Abstract

Jean-Martin Charcot (Fig. 1) was born in Paris, where his father was a carriage builder. He was educated in Paris and, after deciding to become a doctor, entered medical school at the age of 19. At that time, Paris was the world center of medical thought and activity; Charcot was exposed to some of the best teachers available.
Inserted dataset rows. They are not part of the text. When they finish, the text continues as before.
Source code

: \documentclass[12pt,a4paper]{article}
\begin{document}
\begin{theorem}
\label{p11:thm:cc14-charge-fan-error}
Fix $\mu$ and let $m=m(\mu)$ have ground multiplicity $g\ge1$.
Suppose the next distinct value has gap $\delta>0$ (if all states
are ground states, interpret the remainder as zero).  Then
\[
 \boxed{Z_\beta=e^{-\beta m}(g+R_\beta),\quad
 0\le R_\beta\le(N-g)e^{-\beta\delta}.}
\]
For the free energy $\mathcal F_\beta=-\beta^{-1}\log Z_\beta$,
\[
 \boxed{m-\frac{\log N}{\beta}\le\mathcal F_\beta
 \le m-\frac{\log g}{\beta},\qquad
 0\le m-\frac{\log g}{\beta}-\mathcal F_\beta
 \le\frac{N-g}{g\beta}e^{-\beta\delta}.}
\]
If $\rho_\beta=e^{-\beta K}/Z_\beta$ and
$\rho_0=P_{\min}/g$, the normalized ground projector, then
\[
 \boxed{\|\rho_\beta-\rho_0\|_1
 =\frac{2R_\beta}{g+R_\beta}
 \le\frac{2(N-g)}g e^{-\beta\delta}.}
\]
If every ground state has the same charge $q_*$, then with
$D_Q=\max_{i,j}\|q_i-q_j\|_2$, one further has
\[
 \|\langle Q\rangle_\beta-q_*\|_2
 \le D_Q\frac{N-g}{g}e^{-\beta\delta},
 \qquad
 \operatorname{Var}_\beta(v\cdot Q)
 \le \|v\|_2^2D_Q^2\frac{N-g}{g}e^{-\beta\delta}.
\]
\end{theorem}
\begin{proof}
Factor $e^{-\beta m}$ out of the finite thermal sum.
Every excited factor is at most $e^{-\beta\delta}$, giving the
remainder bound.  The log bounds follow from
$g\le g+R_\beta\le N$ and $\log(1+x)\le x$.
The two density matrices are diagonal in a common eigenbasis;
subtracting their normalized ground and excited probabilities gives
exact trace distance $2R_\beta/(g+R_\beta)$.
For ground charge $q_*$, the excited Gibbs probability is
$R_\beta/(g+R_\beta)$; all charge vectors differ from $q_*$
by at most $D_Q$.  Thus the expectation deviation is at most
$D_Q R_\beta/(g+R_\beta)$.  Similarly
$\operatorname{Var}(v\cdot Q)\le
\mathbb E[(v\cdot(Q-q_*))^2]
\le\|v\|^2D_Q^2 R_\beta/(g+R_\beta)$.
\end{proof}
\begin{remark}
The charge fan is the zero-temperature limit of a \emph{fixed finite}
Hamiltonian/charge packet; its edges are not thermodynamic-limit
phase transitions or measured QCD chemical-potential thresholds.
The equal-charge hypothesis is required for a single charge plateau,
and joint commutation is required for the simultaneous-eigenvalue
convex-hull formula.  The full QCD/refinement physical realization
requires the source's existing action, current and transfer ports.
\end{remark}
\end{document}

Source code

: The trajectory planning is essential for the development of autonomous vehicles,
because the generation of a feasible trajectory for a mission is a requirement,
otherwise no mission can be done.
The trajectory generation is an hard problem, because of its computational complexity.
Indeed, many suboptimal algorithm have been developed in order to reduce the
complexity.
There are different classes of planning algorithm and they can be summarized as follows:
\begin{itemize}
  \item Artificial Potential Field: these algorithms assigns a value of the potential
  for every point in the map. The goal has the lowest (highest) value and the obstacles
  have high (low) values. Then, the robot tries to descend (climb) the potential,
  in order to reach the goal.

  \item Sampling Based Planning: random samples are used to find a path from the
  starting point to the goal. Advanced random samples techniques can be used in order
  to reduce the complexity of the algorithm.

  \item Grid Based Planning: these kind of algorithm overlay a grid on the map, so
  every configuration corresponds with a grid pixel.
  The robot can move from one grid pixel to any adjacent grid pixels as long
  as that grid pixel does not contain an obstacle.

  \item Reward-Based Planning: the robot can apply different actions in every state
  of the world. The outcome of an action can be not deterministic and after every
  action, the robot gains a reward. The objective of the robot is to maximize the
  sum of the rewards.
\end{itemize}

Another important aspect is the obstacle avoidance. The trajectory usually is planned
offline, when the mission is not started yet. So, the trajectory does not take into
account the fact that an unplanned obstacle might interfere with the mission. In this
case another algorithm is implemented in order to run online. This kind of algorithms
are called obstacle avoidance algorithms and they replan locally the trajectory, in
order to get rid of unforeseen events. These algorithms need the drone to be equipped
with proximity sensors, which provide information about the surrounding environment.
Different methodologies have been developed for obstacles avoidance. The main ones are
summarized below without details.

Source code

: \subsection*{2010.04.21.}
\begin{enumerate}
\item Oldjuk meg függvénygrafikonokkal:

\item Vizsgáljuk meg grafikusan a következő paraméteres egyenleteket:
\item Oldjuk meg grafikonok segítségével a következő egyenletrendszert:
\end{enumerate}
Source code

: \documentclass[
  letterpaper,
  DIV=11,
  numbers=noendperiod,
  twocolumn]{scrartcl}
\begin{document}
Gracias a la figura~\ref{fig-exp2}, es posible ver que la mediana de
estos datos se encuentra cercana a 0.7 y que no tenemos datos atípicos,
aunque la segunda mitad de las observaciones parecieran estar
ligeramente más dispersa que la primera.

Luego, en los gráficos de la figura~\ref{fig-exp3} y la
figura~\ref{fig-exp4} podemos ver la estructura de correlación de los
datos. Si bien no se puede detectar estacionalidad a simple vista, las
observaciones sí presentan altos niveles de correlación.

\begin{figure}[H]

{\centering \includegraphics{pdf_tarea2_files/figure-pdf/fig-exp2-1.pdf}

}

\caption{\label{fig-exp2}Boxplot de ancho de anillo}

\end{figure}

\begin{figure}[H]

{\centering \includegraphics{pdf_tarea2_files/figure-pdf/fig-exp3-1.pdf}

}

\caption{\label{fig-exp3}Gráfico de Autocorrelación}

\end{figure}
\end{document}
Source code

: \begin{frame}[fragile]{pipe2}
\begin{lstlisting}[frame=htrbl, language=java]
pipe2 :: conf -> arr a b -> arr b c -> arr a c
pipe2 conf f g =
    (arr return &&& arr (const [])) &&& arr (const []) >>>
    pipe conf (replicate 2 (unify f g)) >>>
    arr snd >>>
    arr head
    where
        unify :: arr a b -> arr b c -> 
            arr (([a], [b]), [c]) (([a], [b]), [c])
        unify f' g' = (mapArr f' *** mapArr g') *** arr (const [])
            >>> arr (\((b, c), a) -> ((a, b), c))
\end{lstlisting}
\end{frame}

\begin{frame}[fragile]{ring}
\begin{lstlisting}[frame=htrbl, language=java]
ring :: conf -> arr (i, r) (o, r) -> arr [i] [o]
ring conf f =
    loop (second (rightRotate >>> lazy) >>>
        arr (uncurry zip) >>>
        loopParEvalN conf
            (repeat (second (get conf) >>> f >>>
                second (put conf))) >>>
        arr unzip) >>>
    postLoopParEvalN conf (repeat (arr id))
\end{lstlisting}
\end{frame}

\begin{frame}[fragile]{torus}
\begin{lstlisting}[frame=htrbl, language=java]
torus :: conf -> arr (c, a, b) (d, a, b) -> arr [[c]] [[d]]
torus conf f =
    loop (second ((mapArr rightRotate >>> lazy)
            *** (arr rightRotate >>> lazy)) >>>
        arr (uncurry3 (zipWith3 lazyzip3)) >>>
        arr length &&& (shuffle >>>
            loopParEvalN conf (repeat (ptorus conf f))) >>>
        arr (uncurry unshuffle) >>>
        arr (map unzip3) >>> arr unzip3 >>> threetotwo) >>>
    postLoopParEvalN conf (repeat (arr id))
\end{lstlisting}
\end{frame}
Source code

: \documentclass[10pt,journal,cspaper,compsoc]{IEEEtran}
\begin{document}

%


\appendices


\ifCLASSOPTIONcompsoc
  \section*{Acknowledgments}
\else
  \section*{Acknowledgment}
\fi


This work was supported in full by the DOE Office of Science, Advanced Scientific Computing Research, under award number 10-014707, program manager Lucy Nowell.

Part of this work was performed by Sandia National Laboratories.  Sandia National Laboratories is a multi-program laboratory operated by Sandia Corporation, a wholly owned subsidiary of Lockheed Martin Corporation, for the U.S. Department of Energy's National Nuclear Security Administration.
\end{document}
As he progressed through his training, he continued to develop his skills at drawing. His doctoral thesis, illustrated by his own drawings, dealt with the differential diagnosis of gout and other forms of acute rheumatism. Moving up the academic ladder, Charcot, in 1862, was appointed chief physician of l'Hospice de la Salpêtrière, an ancient hospital that contained 5000 chronically ill patients of all types. It was from this voluminous material that he described various conditions that established his reputation as the founder of the specialty of neurology. Perhaps his greatest contribution was the recognition that “locomotor ataxia,” a frequent cause of disability, was caused by tabes dorsalis, a form of neurosyphilis. Charcot was a great teacher, whose clinics became world famous. His relationship with Duchenne was very productive and his students, Jules Dejerine, Pierre Marie, and J. Babinski, carried on his great tradition. The following description of neuropathic joint disease is contained in one of his lectures on the subject of locomotor ataxia. It is interesting to note that he did not associate diabetes in any way with the development of this condition, relating it only to locomotor ataxia. LEONARD F. PELTIER, M.D., PH.D.